The notation $ \mathbf{x} \in \mathbb{R}^{d_0} $ means:
"$ \mathbf{x} $ is a vector in $ \mathbb{R}^{d_0} $",
or more concretely:
"$ \mathbf{x} $ is a real-valued vector with $ d_0 $ components."
🔍 Explanation
- $ \mathbf{x} $ is the input vector to the neural network.
- $ \mathbb{R}^{d_0} $ denotes the $ d_0 $-dimensional real vector space — that is, the set of all vectors with $ d_0 $ real-number entries.
- For example: [2]
- If $ d_0 = 3 $, then $ \mathbf{x} \in \mathbb{R}^3 $ might look like:
$$ \mathbf{x} = [1.2,\ -0.5,\ 3.8]^\top $$
🧠 In the context of a feedforward neural network:
- $ \mathbf{x} $ could represent a feature vector or data sample.
- $ d_0 $ is the number of input features, e.g., pixels in an image, sensor values, or word embeddings.

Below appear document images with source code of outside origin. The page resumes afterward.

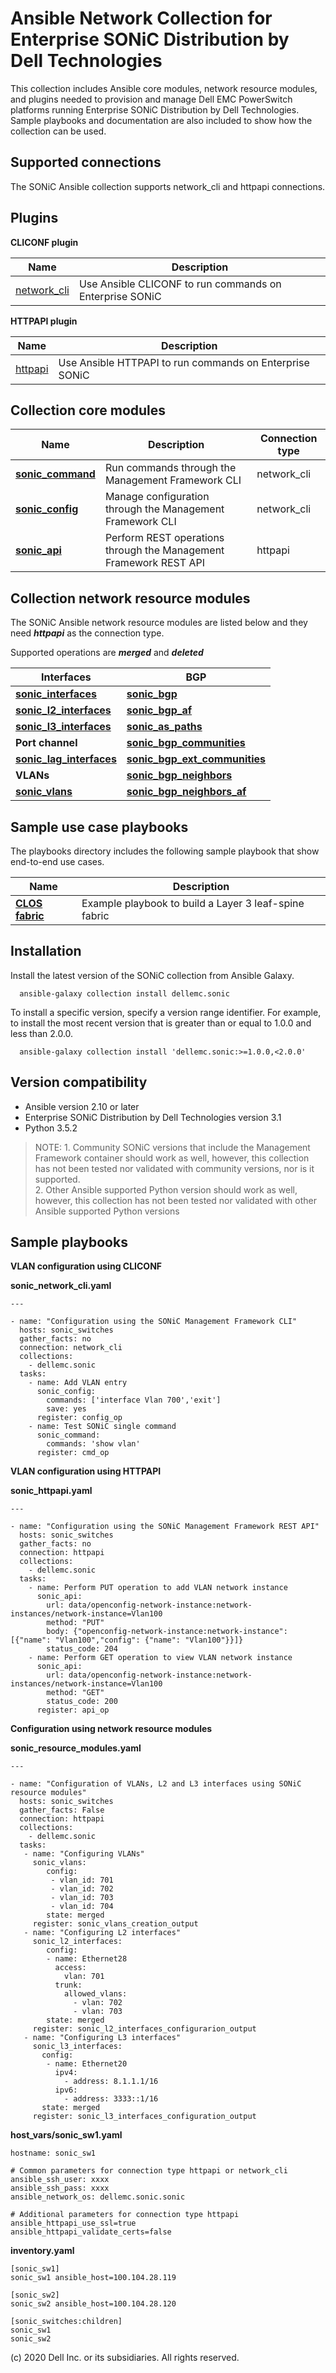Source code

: Ansible Network Collection for Enterprise SONiC Distribution by Dell Technologies
=================================================================================

This collection includes Ansible core modules, network resource modules, and plugins needed to provision and manage Dell EMC PowerSwitch platforms running Enterprise SONiC Distribution by Dell Technologies. Sample playbooks and documentation are also included to show how the collection can be used.

Supported connections
---------------------
The SONiC Ansible collection supports network_cli and httpapi connections.

Plugins
--------
**CLICONF plugin**

Name | Description
--- | ---
[network_cli](https://github.com/ansible-collections/dellemc.sonic)|Use Ansible CLICONF to run commands on Enterprise SONiC

**HTTPAPI plugin**

Name | Description
--- | ---
[httpapi](https://github.com/ansible-collections/dellemc.sonic)|Use Ansible HTTPAPI to run commands on Enterprise SONiC

Collection core modules
------------------------
Name | Description | Connection type
--- | --- | ---
[**sonic_command**](https://github.com/ansible-collections/dellemc.sonic/blob/master/plugins/modules/sonic_command.py)|Run commands through the Management Framework CLI|network_cli
[**sonic_config**](https://github.com/ansible-collections/dellemc.sonic/blob/master/plugins/modules/sonic_config.py)|Manage configuration through the Management Framework CLI|network_cli
[**sonic_api**](https://github.com/ansible-collections/dellemc.sonic/blob/master/plugins/modules/sonic_api.py)|Perform REST operations through the Management Framework REST API|httpapi

Collection network resource modules
-----------------------------------
The SONiC Ansible network resource modules are listed below and they need ***httpapi*** as the connection type. 

Supported operations are ***merged*** and ***deleted***

| **Interfaces** | **BGP** |
| ----- | ----- |
| [**sonic_interfaces**](https://github.com/ansible-collections/dellemc.sonic/blob/master/plugins/modules/sonic_interfaces.py)|[**sonic_bgp**](https://github.com/ansible-collections/dellemc.sonic/tree/master/plugins/modules/sonic_bgp.py)|
| [**sonic_l2_interfaces**](https://github.com/ansible-collections/dellemc.sonic/tree/master/plugins/modules/sonic_l2_interfaces.py)| [**sonic_bgp_af**](https://github.com/ansible-collections/dellemc.sonic/tree/master/plugins/modules/sonic_bgp_af.py)|
| [**sonic_l3_interfaces**](https://github.com/ansible-collections/dellemc.sonic/tree/master/plugins/modules/sonic_l3_interfaces.py) |[**sonic_as_paths**](https://github.com/ansible-collections/dellemc.sonic/tree/master/plugins/modules/sonic_bgp_as_paths.py)|
|**Port channel**|[**sonic_bgp_communities**](https://github.com/ansible-collections/dellemc.sonic/tree/master/plugins/modules/sonic_bgp_communities.py)|
|[**sonic_lag_interfaces**](https://github.com/ansible-collections/dellemc.sonic/tree/master/plugins/modules/sonic_lag_interfaces.py)|[**sonic_bgp_ext_communities**](https://github.com/ansible-collections/dellemc.sonic/tree/master/plugins/modules/sonic_bgp_ext_communities.py)|
|**VLANs**|[**sonic_bgp_neighbors**](https://github.com/ansible-collections/dellemc.sonic/tree/master/plugins/modules/sonic_bgp_neighbors.py)|
|[**sonic_vlans**](https://github.com/ansible-collections/dellemc.sonic/tree/master/plugins/modules/sonic_vlans.py)|[**sonic_bgp_neighbors_af**](https://github.com/ansible-collections/dellemc.sonic/tree/master/plugins/modules/sonic_bgp_neighbors_af.py)|

Sample use case playbooks
-------------------------
The playbooks directory includes the following sample playbook that show end-to-end use cases.

Name | Description
--- | ---
[**CLOS fabric**](https://github.com/ansible-collections/dellemc.sonic/tree/master/playbooks/clos_fabric)|Example playbook to build a Layer 3 leaf-spine fabric

Installation
-------------
Install the latest version of the SONiC collection from Ansible Galaxy.

      ansible-galaxy collection install dellemc.sonic

To install a specific version, specify a version range identifier. For example, to install the most recent version that is greater than or equal to 1.0.0 and less than 2.0.0.

      ansible-galaxy collection install 'dellemc.sonic:>=1.0.0,<2.0.0'

Version compatibility
----------------------
* Ansible version 2.10 or later
* Enterprise SONiC Distribution by Dell Technologies version 3.1
* Python 3.5.2

> NOTE: 
     1. Community SONiC versions that include the Management Framework container should work as well, however, this collection has not been tested nor validated with community versions, nor is it supported.<br/>
     2. Other Ansible supported Python version should work as well, however, this collection has not been tested nor validated with other Ansible supported Python versions

Sample playbooks
-----------------
**VLAN configuration using CLICONF**

**sonic_network_cli.yaml**

    ---

    - name: "Configuration using the SONiC Management Framework CLI"
      hosts: sonic_switches
      gather_facts: no
      connection: network_cli
      collections:
        - dellemc.sonic
      tasks:
        - name: Add VLAN entry
          sonic_config:
            commands: ['interface Vlan 700','exit']
            save: yes
          register: config_op
        - name: Test SONiC single command
          sonic_command:
            commands: 'show vlan'
          register: cmd_op

**VLAN configuration using HTTPAPI**

**sonic_httpapi.yaml**

    ---

    - name: "Configuration using the SONiC Management Framework REST API"
      hosts: sonic_switches
      gather_facts: no
      connection: httpapi
      collections:
        - dellemc.sonic
      tasks:
        - name: Perform PUT operation to add VLAN network instance
          sonic_api:
            url: data/openconfig-network-instance:network-instances/network-instance=Vlan100
            method: "PUT"
            body: {"openconfig-network-instance:network-instance": [{"name": "Vlan100","config": {"name": "Vlan100"}}]}
            status_code: 204
        - name: Perform GET operation to view VLAN network instance
          sonic_api:
            url: data/openconfig-network-instance:network-instances/network-instance=Vlan100
            method: "GET"
            status_code: 200
          register: api_op

**Configuration using network resource modules**

**sonic_resource_modules.yaml**

    ---

    - name: "Configuration of VLANs, L2 and L3 interfaces using SONiC resource modules"
      hosts: sonic_switches
      gather_facts: False
      connection: httpapi
      collections:
        - dellemc.sonic
      tasks:
       - name: "Configuring VLANs"
         sonic_vlans:
            config:
             - vlan_id: 701
             - vlan_id: 702
             - vlan_id: 703
             - vlan_id: 704
            state: merged
         register: sonic_vlans_creation_output
       - name: "Configuring L2 interfaces"
         sonic_l2_interfaces:
            config:
            - name: Ethernet28
              access:
                vlan: 701
              trunk:
                allowed_vlans:
                  - vlan: 702
                  - vlan: 703
            state: merged
         register: sonic_l2_interfaces_configurarion_output
       - name: "Configuring L3 interfaces"
         sonic_l3_interfaces:
           config:
            - name: Ethernet20
              ipv4:
                - address: 8.1.1.1/16
              ipv6:
                - address: 3333::1/16
           state: merged
         register: sonic_l3_interfaces_configuration_output

**host_vars/sonic_sw1.yaml**

    hostname: sonic_sw1

    # Common parameters for connection type httpapi or network_cli
    ansible_ssh_user: xxxx
    ansible_ssh_pass: xxxx
    ansible_network_os: dellemc.sonic.sonic

    # Additional parameters for connection type httpapi
    ansible_httpapi_use_ssl=true
    ansible_httpapi_validate_certs=false

**inventory.yaml**

    [sonic_sw1]
    sonic_sw1 ansible_host=100.104.28.119

    [sonic_sw2]
    sonic_sw2 ansible_host=100.104.28.120

    [sonic_switches:children]
    sonic_sw1
    sonic_sw2


(c) 2020 Dell Inc. or its subsidiaries. All rights reserved.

For example, if you’re training a network on data with 100 features per input, you would write:
$$ \mathbf{x} \in \mathbb{R}^{100} $$
🔁 Why the Transpose $^\top$?
In the expression:
$$ \mathbf{x} = [1.2,\ -0.5,\ 3.8]^\top $$
the superscript $^\top$ denotes the transpose of a vector.
🧠 What Does That Mean?
-
Vectors can be written as row vectors:
$$ \mathbf{x}_{\text{row}} = [1.2,\ -0.5,\ 3.8] $$ -
Or as column vectors:
$$ \mathbf{x}_{\text{col}} = \left[ \begin{array}{c} 1.2 \\ -0.5 \\ 3.8 \end{array} \right] $$
The notation $[1.2,\ -0.5,\ 3.8]^\top$ means we’re transposing a row vector to become a column vector.
✅ Why Does This Matter?
In most neural network implementations (and linear algebra), vectors are treated as column vectors by default so they can be multiplied correctly with weight matrices.